» Work instructions: Among the entries below, determine how many lines contain the word "Área" and state only that figure.

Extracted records

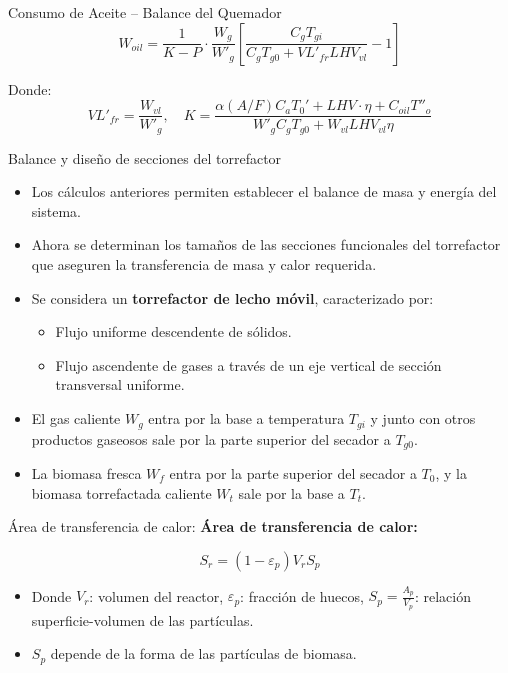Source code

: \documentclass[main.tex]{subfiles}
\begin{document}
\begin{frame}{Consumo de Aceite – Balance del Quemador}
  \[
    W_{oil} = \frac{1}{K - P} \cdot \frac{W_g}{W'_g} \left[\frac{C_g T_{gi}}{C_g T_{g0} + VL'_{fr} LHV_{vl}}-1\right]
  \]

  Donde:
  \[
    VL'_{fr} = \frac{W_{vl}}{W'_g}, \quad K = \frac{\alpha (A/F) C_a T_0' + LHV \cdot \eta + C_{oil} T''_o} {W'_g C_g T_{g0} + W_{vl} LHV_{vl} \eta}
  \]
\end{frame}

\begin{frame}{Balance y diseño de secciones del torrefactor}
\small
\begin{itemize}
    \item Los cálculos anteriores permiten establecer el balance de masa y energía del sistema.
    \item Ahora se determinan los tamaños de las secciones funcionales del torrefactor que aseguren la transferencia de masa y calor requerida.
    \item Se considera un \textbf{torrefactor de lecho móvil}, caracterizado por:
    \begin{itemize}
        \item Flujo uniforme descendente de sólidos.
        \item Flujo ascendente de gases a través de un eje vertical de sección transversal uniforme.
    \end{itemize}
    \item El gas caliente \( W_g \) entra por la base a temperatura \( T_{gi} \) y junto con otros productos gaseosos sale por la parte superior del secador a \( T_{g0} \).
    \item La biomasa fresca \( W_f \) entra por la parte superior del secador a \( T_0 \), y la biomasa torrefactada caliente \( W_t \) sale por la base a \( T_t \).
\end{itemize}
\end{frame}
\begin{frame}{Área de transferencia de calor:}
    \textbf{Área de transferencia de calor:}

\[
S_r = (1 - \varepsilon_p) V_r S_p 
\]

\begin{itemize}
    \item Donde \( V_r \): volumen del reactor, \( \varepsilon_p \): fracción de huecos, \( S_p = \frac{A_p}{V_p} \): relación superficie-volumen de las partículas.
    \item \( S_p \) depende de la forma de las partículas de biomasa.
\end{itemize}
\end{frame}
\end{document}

---

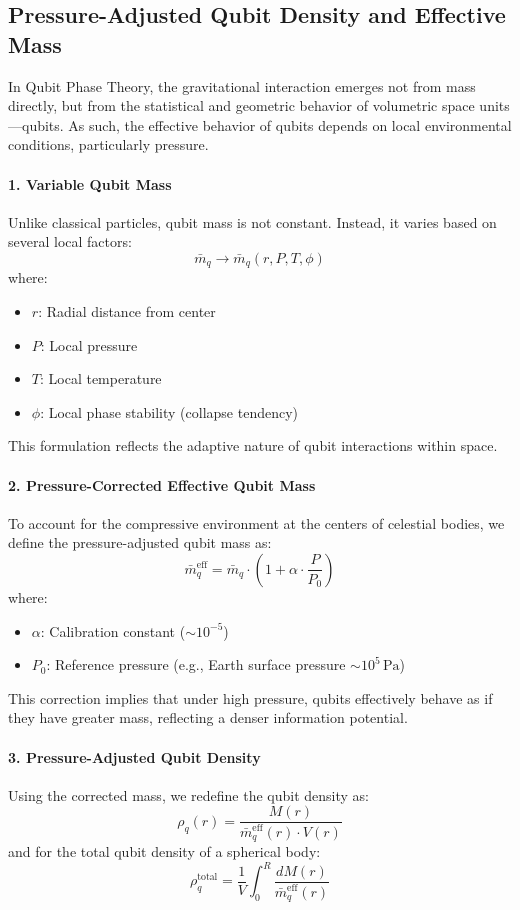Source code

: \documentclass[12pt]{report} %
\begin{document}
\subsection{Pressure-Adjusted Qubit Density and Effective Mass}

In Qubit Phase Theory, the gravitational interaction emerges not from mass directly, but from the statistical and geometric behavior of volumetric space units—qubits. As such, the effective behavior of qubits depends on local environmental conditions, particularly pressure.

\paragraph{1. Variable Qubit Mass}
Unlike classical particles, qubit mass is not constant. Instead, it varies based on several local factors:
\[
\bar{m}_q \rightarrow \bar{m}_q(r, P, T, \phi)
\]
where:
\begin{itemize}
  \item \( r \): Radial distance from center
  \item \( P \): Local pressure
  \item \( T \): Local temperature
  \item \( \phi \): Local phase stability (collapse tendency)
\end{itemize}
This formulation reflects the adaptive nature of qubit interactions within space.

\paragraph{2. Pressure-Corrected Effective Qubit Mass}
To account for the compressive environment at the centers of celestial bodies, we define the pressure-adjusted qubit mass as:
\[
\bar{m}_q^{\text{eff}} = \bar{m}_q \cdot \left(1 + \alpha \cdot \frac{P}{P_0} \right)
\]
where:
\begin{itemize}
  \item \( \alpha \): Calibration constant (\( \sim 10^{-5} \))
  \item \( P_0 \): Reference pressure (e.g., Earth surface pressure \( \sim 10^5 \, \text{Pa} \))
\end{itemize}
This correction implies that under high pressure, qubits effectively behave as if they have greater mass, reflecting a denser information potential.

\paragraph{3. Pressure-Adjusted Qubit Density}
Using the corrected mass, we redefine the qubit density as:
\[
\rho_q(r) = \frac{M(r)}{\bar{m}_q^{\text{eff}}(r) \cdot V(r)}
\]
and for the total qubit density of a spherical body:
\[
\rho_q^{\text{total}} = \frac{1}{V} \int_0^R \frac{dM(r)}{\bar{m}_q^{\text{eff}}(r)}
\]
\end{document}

» Response area: 2